Uday Kotak Panel, established by SEBI, recently released its recommendations focussing on issues with corporate governance. (Click here to know more on the panel recommendations)
The recommendations need a review for it to be effective in implementation.
What are the limitations and challenges?
Spirit - The success of any law on corporate governance largely depends on the intent and spirit than the letter of law.
E.g. Both the Companies Act, 2013 and the SEBI regulations require a company to have at least one woman director on its board.
But in reality, the woman director appointed is generally a relative or a family member of the promoter. (recent recommendation - appointment of "independent” woman director)

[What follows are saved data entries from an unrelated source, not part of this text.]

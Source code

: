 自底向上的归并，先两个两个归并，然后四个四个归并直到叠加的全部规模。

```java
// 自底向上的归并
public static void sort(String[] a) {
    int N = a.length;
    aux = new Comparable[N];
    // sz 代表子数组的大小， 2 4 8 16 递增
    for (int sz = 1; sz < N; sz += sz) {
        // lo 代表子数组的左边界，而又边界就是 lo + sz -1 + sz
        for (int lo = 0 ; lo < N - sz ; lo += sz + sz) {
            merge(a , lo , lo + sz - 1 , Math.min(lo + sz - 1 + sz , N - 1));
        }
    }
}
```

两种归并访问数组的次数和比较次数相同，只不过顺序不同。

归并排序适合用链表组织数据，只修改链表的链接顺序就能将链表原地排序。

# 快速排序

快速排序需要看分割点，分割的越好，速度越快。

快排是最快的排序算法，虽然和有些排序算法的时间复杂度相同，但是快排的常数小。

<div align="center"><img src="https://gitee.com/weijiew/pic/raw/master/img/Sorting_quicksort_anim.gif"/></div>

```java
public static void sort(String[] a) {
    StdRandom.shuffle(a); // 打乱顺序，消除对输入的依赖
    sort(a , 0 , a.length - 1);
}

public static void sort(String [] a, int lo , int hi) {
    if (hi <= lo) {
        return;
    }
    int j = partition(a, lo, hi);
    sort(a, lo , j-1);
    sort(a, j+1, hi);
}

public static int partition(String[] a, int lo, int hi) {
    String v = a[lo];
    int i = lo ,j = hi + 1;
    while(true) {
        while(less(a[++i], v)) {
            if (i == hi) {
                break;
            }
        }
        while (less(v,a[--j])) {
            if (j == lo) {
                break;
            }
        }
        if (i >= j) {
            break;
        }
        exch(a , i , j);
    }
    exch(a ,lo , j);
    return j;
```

Evidently, while the letter of law may have been complied with, the spirit of regulations has not been met.
Ease of doing business - For any regulation aimed to enhance corporate governance, it is equally important that it should not result in difficulties in doing business.
Ensuring this is essential for developing a true spirit for compliance instead of a forced one.
Roles - Listed entities with more than 40% public shareholding should now separate the roles of a chairperson and MD/CEO.
Making shareholding the only criteria for separation of roles may not be correct, and this should have been left to be decided on a case-by-case basis.
Certainly, a profitable company would prefer sustaining the growth momentum by avoiding dual centres of power and retaining a single control.
Efficacy - Some of the recommendations, including increasing the minimum of directors from 3 to 6, could be harder for the companies to implement.
Six being an even number, voting on a resolution and a deadlock, if any, requires a casting vote; this could lead to operational unease.
Also, the proposal for separate roles of chairperson and managing director could affect family-promoted companies.
On the other hand, some easy to implement recommendations such as on meetings frequency, directors' attendance, liability insurance, etc, certainly may not have a big impact on corporate governance.
What lies ahead?
A mere change in regulations or enhancing the punishment for violation would only yield little result.
Thus, change in the attitude is a more important precondition for the success of any norm on corporate governance.
India has significantly improved its ranking on protection of minority shareholders in the recent Ease of Doing Business index.
It is now for SEBI to take forward this and modify the existing norms, make changes and implement the recommendations.